Regardless of whether respondents were sorted by ideological preference, geographic area or age group, majorities said they’d donned a mask.
But the poll also showed clear differences.
The poll, conducted May 18-20, found that 92% of Democrats and 75% of independents had worn a mask the previous week, compared with 53% of Republicans.
In Minneapolis, DFL Mayor Jacob Frey has since announced he will require that people use face coverings in stores and other indoor gathering places. Violators will risk a $1,000 fine.
Across the country, mask policies have provoked scattered confrontations, some violent.
For some, face masks have become a political emblem. Republican lawmakers in Minnesota and in Washington have been less likely to wear them than their Democratic counterparts. President Donald Trump has shown a strong reluctance to don a mask.
That partisanship was clear in the Minnesota Poll of 800 people, conducted as state infections and deaths continued to rise. Statewide, 47% of Republicans said they had not worn a mask in the preceding week, compared to 8% who identified as Democrats.
The poll, conducted by Mason-Dixon Polling & Strategy, has an overall margin of error of 3.5%.
Women were more likely to wear masks, with 80% saying they’d done so, compared with 68% of men. And residents of Hennepin and Ramsey counties wore them more than those in the suburbs or greater Minnesota.
For many, like Andrea Messina of Forest Lake, mask use has been sporadic. She said she wore one when she went to buy a camper the previous week because the business requested it. Messina also uses a mask to shop at Costco, which requires members to wear them. She said she doesn’t wear one at other stores or on other errands. Her community is less populated than others around the metro, so she said it feels safer.
“When it first hit, everyone is a little paranoid and panicked,” Messina said. She wore masks more often then. “Now that it’s become a part of daily life, I can kind of relax and find how I actually am going to deal with it myself.”
Authorities have sought to preserve high-grade face masks for health care workers in direct contact with infected patients. But in April, the Trump administration started encouraging people to make and wear cloth masks. With the rapid spread of the virus, the Centers for Disease Control and Prevention has been urging the general public to wear masks or other coverings. They offer at least partial protection when indoors with people outside one’s immediate social circle or when social distancing is not possible.
Because respiratory droplets are the primary way the virus spreads, health authorities say widespread use of masks helps limit new cases. And some public health officials have credited masks with helping control the spread of COVID-19 in countries where their use is prevalent.
Dennis Boyer, who lives in veterans and community housing near Fort Snelling, has a store of masks and wears one whenever he goes out. He has underlying health conditions and is wary of the virus. Boyer’s been thinking about doubling up on cloth masks.
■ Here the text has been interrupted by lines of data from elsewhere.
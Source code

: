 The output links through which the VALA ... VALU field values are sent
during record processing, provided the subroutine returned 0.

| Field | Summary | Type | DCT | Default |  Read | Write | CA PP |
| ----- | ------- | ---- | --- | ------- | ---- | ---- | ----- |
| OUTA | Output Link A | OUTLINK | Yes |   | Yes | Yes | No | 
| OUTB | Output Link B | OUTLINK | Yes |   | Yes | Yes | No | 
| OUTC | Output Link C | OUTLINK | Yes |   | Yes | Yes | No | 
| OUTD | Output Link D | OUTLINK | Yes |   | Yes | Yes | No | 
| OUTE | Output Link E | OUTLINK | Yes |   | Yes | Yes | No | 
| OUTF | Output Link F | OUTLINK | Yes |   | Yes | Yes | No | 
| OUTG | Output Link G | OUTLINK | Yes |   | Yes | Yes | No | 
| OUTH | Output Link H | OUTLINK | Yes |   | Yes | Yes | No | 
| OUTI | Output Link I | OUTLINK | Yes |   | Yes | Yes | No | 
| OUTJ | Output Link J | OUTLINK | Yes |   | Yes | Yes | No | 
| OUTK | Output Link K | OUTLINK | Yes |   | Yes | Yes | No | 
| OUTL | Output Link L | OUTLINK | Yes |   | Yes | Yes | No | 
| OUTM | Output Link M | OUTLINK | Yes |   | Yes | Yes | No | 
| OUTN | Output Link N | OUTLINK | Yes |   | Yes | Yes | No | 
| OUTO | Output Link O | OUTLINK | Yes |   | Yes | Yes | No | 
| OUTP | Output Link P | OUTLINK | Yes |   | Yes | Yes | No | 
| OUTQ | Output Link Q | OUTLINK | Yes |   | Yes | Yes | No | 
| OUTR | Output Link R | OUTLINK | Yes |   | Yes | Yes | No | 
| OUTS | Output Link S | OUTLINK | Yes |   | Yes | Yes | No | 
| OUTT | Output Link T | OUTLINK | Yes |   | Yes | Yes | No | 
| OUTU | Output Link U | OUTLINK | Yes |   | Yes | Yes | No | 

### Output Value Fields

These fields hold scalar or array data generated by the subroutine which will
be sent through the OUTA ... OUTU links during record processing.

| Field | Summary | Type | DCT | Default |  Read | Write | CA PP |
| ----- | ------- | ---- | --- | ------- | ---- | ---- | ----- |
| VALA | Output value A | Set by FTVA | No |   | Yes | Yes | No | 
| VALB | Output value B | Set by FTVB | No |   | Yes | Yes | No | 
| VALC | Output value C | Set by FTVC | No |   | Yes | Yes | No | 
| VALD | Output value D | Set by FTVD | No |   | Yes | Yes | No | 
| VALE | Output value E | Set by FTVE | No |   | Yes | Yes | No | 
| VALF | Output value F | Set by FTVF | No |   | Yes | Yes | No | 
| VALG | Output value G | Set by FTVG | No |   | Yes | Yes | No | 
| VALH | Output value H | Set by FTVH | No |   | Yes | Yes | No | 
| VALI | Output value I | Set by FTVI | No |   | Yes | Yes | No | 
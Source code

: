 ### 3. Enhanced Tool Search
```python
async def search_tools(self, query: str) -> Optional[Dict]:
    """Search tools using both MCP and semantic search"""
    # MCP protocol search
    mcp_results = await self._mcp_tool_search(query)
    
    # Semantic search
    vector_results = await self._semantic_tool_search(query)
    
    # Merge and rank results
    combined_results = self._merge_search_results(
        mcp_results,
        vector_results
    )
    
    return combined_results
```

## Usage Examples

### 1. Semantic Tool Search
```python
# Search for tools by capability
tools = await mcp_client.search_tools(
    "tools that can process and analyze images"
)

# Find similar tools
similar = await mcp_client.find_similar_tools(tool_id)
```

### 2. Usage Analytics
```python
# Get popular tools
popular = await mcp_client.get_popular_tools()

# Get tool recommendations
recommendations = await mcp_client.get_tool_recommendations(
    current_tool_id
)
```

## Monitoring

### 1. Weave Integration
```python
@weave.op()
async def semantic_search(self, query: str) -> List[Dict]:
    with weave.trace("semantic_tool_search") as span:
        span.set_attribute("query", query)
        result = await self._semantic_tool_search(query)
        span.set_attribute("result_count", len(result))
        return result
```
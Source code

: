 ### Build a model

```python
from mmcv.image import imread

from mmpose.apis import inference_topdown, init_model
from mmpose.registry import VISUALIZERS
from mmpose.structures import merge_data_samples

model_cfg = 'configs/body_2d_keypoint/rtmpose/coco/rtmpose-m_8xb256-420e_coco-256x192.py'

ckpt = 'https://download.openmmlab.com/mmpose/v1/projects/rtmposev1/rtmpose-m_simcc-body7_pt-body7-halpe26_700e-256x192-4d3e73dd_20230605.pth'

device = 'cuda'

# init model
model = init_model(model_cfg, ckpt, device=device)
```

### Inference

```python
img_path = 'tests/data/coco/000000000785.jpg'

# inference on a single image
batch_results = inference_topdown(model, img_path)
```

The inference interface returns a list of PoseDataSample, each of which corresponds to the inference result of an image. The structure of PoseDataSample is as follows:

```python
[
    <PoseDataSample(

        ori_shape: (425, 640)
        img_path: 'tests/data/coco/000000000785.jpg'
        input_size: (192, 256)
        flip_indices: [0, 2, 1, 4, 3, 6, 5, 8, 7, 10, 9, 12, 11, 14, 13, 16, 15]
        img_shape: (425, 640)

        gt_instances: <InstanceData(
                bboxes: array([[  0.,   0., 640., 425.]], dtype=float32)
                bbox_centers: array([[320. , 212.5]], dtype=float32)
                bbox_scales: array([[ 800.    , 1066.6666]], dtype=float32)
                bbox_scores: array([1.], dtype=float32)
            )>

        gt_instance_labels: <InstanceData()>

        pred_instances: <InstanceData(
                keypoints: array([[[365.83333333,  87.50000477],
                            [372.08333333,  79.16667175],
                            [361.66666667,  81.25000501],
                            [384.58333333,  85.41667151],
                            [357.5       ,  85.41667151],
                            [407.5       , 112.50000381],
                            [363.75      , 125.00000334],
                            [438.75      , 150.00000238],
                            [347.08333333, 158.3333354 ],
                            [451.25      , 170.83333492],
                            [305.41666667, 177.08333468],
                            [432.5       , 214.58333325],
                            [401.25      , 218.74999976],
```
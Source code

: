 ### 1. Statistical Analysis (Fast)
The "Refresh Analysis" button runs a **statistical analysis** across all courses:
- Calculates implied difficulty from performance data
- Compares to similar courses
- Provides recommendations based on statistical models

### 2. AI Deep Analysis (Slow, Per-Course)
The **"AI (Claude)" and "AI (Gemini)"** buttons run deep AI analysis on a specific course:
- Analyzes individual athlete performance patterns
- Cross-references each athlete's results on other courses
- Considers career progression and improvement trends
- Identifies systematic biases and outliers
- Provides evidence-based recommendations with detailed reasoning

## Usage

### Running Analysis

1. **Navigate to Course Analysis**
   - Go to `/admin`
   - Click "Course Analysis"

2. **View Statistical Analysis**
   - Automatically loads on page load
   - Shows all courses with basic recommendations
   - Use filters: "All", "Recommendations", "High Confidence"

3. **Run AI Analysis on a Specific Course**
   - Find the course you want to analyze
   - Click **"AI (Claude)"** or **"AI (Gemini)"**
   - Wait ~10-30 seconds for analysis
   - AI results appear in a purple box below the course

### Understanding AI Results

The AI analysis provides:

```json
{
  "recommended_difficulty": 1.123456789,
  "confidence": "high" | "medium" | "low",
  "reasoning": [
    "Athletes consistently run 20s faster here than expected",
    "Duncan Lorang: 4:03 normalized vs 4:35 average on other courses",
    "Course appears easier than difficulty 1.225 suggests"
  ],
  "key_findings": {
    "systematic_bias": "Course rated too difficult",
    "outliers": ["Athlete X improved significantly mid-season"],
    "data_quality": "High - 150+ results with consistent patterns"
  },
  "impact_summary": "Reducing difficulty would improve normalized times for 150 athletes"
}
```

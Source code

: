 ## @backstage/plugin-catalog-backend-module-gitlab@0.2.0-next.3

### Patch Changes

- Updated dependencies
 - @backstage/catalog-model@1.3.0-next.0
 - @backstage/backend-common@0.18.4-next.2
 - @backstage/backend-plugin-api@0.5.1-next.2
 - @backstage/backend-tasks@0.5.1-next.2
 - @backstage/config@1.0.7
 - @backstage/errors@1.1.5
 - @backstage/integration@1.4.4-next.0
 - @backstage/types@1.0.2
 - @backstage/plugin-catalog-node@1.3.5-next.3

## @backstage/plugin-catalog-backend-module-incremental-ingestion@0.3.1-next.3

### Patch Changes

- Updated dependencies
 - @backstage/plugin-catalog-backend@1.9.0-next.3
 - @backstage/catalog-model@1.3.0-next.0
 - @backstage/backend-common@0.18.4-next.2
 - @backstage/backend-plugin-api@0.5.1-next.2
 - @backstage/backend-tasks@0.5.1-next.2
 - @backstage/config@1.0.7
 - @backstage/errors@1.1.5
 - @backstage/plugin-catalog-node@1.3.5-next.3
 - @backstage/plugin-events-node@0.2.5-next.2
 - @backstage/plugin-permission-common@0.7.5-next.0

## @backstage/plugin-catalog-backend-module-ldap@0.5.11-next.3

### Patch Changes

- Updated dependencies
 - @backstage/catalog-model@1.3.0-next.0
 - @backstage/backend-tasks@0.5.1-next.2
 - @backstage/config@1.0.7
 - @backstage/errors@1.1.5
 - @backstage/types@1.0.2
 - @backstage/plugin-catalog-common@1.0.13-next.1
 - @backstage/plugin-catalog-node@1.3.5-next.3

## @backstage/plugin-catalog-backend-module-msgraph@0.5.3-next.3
“Being safe in this time is smart,” he said.
But Mark Peterson, who spends most of his time in a rural community, said he hasn’t worn a mask and doesn’t see the point.
“If somebody sneezes on you and it gets in your eyes, I don’t care if you have a mask on or not, it’s not going to help,” he said.
The debate has intensified as Gov. Tim Walz has allowed more businesses to reopen. On June 1, restaurants and bars can open outdoor patios, and salons and barbershops can restart. The state is requiring masks of hair stylists and their customers, as well as for food workers.
Staff writer Christopher Snowbeck contributed to this report.